As stated, this is wholly unexceptionable. No state that considers itself subject to the rule of law could disagree with this dictum. But she went further and advised the parents of unlawfully punished children to report such cases to the Ministry and urged police “to follow through and prosecute the perpetrators”. Again, in our view, this would seem a natural and probable consequence of the original unlawful act, but it seems as though the twin reference to the police and possible criminal prosecution immediately raised the hackles of the teachers.
Thereupon, a self-styled group of “concerned teachers of Barbados” issued a public memo to the Minister, branding her comments as “irresponsible”. And in a letter to another section of the local print press, one retired teacher reminded readers that the Ministry “always had methods of reprimanding teachers who go astray without involving the police” and queried what was wrong with an internal investigation of the incident, whatever that might mean. He further pleaded with the Minister to bring balance and reasonableness to her utterances in regard to the teachers and to be “more analytical when dealing with educational issues.

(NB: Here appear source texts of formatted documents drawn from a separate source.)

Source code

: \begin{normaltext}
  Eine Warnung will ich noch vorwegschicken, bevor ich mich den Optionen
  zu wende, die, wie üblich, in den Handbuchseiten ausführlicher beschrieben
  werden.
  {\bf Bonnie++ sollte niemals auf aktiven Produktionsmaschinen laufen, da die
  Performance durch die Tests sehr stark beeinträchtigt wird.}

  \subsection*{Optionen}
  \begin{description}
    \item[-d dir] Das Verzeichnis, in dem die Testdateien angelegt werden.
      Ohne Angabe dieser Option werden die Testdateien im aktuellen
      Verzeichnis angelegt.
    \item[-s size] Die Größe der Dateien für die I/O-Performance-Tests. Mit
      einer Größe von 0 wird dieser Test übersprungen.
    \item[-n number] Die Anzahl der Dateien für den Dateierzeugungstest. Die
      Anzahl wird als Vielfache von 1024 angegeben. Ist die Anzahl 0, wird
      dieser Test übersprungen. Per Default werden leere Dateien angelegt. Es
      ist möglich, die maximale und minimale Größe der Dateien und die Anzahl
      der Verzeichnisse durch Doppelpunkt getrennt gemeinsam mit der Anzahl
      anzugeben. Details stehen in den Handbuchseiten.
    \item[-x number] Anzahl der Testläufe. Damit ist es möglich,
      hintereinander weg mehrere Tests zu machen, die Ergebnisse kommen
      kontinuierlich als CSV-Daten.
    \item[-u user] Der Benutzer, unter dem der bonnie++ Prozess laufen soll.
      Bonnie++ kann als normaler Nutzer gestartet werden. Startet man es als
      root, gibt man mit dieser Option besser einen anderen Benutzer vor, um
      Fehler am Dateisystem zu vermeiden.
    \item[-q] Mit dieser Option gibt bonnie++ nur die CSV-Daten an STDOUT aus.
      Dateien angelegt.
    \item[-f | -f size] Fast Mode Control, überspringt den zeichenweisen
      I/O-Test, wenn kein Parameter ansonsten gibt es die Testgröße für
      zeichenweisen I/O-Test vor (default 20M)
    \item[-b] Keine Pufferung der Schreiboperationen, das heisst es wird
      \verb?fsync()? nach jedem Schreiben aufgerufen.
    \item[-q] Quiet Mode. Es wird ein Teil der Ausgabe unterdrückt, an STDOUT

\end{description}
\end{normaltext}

In our opinion, Ms Bradshaw neither said or did anything wrong. The entitlement of a teacher to discipline a schoolchild corporally is founded in the common law notion of in loco parentis, a principle that was ultimately discarded in favour of that entitlement being based on the status of the parties, especially when it was recognized that a parent might be able to forbid the corporal punishment of his or her child if the teacher was acting only on his or her behalf and the parent had expressly proscribed this form of punishment. This also gained statutory endorsement in section 4 of the Prevention of Cruelty to Children Act 1904t that stipulated-
“Nothing in this act shall be construed to take away or affect the right of any parent, teacher or other person having the lawful control or charge of a child to administer punishment to such child.”
The authority of the individual class teacher to punish a child corporally was however further restricted by the amendment to the Education Regulations 1982 that provided, among the functions of the principal, the right to “administer corporal punishment when necessary and [to] delegate to the deputy principal and senior teachers, where applicable, the authority to administer corporal punishment…”
Absent this express or delegated legal authority, the corporal punishment of an individual child by a teacher amounts to an assault, a wrong that may either be pursued civilly as a tort, as in the matter of Jolly Mayers v. the Attorney General of Barbados (1993) where the claimant was unsuccessful in her action, or prosecuted as a crime under Part III of the Offences against the Person Act, Cap 141.
On these premises, Ms Bradshaw was merely stating what the law currently provides and, at the same time, in our view, instructing teachers of the legal risks involved in unsanctioned corporal punishment. In this context, unless her statements are contradicted as a matter of law, calls for balance, reasonableness and responsibility and analysis seem curiously misplaced.